Originally posted by Grate the Vraya
If the knowledge is deep but specific, then, while it becomes power in specific cases, it is useless in others, and if the knowledge is broad but vague, it becomes power in most cases, but, because of the lack of depth, the use is limited.
Fortunately we don't have to make these extreme compromises in real life. We gain deep knowledge of the things that are important in our lives and that interest us while we gain shallow knowledge of the irrelevant or boring things.
Originally posted by Grate the Vraya
Let us also not forget the price of knowledge. To gain knowledge requires time, and takes space in memory.
So? Everything takes time and that space in your memory isn't getting used for anything else.
Originally posted by Grate the Vraya
Sometimes gaining knowledge produces stress because of the new questions that are revealed.
I would count that as a good thing, not a price.
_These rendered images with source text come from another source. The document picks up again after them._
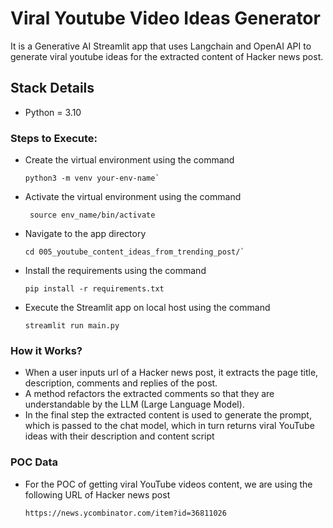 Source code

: # Viral Youtube Video Ideas Generator

It is a Generative AI Streamlit app that uses Langchain and OpenAI API to generate viral youtube ideas for the 
extracted content of Hacker news post.

## Stack Details
- Python = 3.10

### Steps to Execute:
- Create the virtual environment using the command
  ```
  python3 -m venv your-env-name`
  ```
- Activate the virtual environment using the command
  ```
   source env_name/bin/activate
  ``` 
- Navigate to the app directory
  ```
  cd 005_youtube_content_ideas_from_trending_post/`
  ```
- Install the requirements using the command
  ```
  pip install -r requirements.txt
  ```
- Execute the Streamlit app on local host using the command
  ```
  streamlit run main.py
  ```

### How it Works?
- When a user inputs url of a Hacker news post, it extracts the page title, description, comments and replies of the post.
- A method refactors the extracted comments so that they are understandable by the LLM (Large Language Model).
- In the final step the extracted content is used to generate the prompt, which is passed to the chat model, which in turn
  returns viral YouTube ideas with their description and content script

### POC Data
- For the POC of getting viral YouTube videos content, we are using the following URL of Hacker news post
  
  `https://news.ycombinator.com/item?id=36811026`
Originally posted by Grate the Vraya
Gaining knowledge therefore reduces the amount of time that can be spent doing other things, and, as I have pointed out above, in most cases, its use is limited.
The vast majority of knowledge you have is useful. The knowledge of how to open doors, chew food, walk, jump, count. You can't seriously be proposing that we shouldn't seek out knowledge because we might be wasting time. Everything around you came about because someone used knowledge to solve a problem.
Originally posted by Grate the Vraya
So, while I'm not saying that knowledge is a curse, I do believe that it is a gamble.
Except that in this case not gambling is an instant loss (ie if you know nothing you're far worse off than the guy who just knows some trivia).